50th hour (STC: day hour): This is the concept used in German HCM described in the example above. This concept applies PTC demand-situations with consistent traffic flows at the entire interchange (inflow equals outflow).

50th hour (STC: mPH or aPH): To analyze the influence of using a specific day hour for the STC demand-situation, which depends on the 50th hour of a PTC, we define a second concept by changing the way of deriving the STC demand-situation. Here the STC demand-situation does not depend on the day hour of the PTC demand-situation but is based on either the morning peak hour (mPH) or afternoon peak hour (aPH) of the STC considering the total traffic volume of all counting stations of the node. Which peak hour is chosen depends on whether the 50th hour occurs in the morning or in the afternoon. The PTC demand-situations are the same as in the concept “50th h (STC: day hour),” thus providing consistent traffic flows.
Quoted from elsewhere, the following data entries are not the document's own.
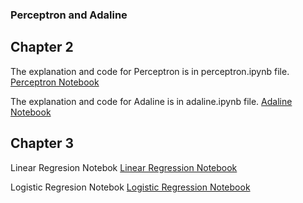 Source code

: ### Perceptron and Adaline

## Chapter 2

The explanation and code for Perceptron is in perceptron.ipynb file.
[Perceptron Notebook](https://github.com/prabaldeshar/perceptron/blob/main/ch_02_perceptron_adaline/perceptron.ipynb)


The explanation and code for Adaline is in adaline.ipynb file. 
[Adaline Notebook](https://github.com/prabaldeshar/perceptron/blob/main/ch_02_perceptron_adaline/adaline.ipynb)

## Chapter 3

Linear Regresion Notebok [Linear Regression Notebook](https://github.com/prabaldeshar/perceptron/blob/main/ch_03_linear_logistic_regression/linear_regression.ipynb)

Logistic Regresion Notebok [Logistic Regression Notebook](https://github.com/prabaldeshar/perceptron/blob/main/ch_03_linear_logistic_regression/logistic_regression.ipynb)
30th–70th hour (STC: frequent day hour): This concept varies the method of DHV estimation at the PTC. Instead of the 50th hour, the mean traffic volumes of the 30th–70th hour are considered. To achieve consistent traffic flows at the node, each examined PTC demand-situation defines 41 hours of the year (calendar day and day hour). Traffic volumes at neighboring PTC stations are computed as the average of volume for these 41 time points. For the STC demand-situation this concept uses the most frequent day hour of all examined 41 hours.

30th–70th h (STC: mPH+aPH): This concept also uses the 30th–70th hour for the DHV estimation at the PTC, but instead of considering one PTC demand-situation for each PTC, it only considers one PTC demand-situation with an average volume for each PTC station. This leads to a PTC demand-situation where traffic flows are not consistent. As STC demand-situation, the concept distinguishes two cases: one demand-situation for the morning peak hour of the STC considering all counting stations of the node and one demand-situation for the afternoon peak hour.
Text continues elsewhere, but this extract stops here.